- Given entries -
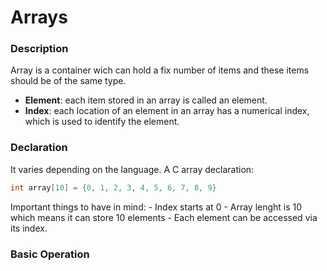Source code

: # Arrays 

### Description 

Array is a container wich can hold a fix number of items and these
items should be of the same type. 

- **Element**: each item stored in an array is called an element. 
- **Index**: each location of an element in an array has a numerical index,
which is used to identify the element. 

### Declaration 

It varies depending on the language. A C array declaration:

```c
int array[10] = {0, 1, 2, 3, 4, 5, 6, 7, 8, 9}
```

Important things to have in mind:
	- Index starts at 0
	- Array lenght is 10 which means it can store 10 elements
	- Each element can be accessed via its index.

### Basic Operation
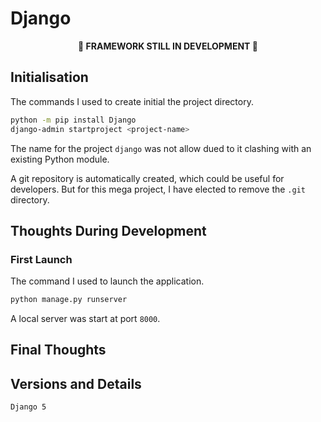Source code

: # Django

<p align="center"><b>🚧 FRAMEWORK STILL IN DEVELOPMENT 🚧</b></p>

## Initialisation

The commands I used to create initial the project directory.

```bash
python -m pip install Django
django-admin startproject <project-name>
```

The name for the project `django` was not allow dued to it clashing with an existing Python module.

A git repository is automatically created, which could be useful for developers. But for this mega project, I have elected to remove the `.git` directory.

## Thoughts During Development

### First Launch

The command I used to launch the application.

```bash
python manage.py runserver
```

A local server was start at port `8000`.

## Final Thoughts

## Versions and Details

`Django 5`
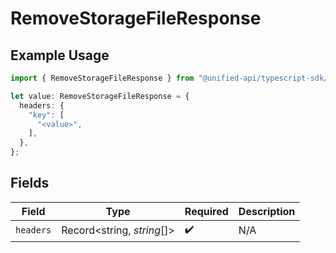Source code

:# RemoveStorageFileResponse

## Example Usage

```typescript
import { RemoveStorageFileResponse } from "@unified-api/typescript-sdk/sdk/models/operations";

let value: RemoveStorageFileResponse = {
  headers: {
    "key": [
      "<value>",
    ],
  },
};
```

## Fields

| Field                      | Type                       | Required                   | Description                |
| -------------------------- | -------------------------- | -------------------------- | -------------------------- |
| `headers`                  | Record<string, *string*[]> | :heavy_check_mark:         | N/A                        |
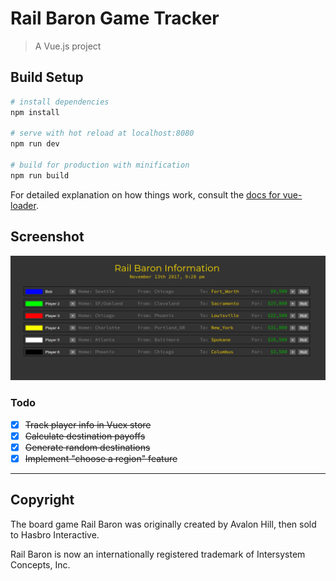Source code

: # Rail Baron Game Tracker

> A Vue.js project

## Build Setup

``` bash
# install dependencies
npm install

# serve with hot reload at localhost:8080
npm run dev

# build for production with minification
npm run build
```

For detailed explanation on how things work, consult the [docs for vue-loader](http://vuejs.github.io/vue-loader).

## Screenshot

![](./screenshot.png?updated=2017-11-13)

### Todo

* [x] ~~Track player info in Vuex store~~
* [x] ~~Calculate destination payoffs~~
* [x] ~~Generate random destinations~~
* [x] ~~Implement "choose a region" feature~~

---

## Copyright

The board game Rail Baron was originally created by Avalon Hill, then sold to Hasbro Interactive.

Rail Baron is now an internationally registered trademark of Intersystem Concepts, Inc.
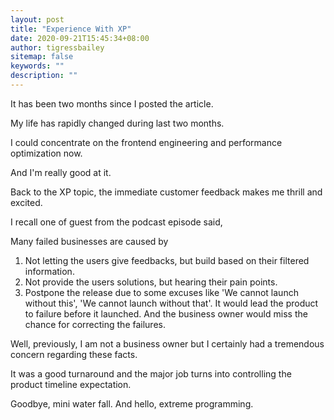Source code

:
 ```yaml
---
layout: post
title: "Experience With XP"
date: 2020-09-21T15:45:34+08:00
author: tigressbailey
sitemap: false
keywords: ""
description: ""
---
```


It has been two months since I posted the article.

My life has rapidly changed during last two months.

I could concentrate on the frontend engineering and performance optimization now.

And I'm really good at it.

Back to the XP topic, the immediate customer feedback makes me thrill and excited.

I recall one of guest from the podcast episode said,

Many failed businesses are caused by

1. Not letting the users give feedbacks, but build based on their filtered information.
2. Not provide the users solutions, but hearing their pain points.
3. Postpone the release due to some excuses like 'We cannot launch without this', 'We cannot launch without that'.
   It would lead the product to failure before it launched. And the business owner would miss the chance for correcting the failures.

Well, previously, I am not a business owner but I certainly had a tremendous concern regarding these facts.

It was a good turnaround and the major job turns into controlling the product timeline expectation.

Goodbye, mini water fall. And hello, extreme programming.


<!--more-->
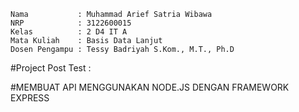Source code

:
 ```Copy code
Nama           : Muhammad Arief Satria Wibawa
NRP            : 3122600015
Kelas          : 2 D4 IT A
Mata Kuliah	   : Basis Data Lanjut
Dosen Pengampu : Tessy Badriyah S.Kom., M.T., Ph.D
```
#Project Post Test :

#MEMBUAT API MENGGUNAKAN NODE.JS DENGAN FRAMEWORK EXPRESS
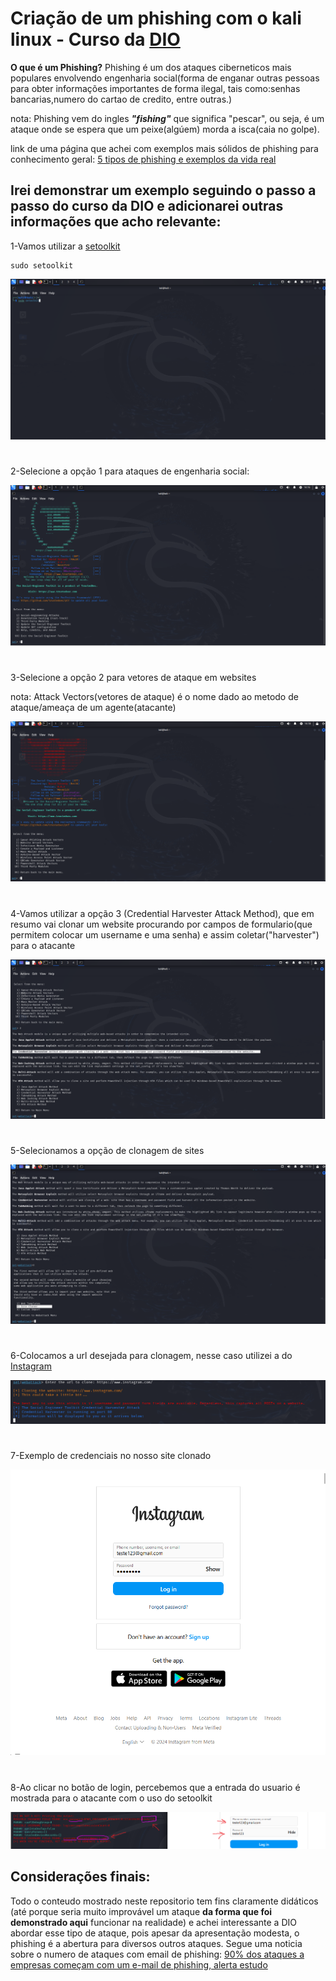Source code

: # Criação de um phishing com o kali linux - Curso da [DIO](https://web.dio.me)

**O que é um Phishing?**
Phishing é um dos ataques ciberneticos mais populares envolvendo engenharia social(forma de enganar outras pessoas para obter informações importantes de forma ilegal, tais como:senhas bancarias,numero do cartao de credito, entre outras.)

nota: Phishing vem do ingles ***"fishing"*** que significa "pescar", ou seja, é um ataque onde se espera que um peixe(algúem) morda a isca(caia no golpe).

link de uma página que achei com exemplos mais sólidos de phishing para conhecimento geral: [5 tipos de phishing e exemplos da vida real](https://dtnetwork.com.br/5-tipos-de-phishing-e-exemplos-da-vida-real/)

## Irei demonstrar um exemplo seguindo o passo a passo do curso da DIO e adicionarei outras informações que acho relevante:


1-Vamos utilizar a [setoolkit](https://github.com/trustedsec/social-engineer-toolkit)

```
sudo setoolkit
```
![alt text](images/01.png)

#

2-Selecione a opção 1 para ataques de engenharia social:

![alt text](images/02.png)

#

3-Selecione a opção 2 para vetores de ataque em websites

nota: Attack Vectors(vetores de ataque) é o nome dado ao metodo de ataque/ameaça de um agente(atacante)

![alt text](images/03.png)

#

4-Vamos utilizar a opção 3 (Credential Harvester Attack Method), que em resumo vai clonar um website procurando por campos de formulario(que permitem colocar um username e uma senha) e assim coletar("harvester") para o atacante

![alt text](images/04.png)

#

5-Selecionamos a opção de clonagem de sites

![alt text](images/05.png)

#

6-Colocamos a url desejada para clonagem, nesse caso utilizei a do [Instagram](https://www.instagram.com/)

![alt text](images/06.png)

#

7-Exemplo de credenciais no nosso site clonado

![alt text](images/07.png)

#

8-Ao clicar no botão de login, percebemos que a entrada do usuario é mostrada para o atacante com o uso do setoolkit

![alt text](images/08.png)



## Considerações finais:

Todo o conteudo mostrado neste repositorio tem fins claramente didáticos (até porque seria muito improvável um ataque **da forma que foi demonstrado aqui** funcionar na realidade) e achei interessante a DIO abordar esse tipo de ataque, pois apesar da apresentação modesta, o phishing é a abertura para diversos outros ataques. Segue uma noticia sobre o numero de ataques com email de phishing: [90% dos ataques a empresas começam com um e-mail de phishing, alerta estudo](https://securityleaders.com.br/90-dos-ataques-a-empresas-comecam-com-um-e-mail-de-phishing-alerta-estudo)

- Aim of the exercise -
For this exercise, please set down exactly the lines of the listing above from the line with "Goodbye, mini water" up to and including the line with "é um Phishing?**", and no pictures.

- Answer section -
Goodbye, mini water fall. And hello, extreme programming.


<!--more-->
Source code

:
 ```Copy code
Nama           : Muhammad Arief Satria Wibawa
NRP            : 3122600015
Kelas          : 2 D4 IT A
Mata Kuliah	   : Basis Data Lanjut
Dosen Pengampu : Tessy Badriyah S.Kom., M.T., Ph.D
```
#Project Post Test :

#MEMBUAT API MENGGUNAKAN NODE.JS DENGAN FRAMEWORK EXPRESS
Source code

: # Criação de um phishing com o kali linux - Curso da [DIO](https://web.dio.me)

**O que é um Phishing?**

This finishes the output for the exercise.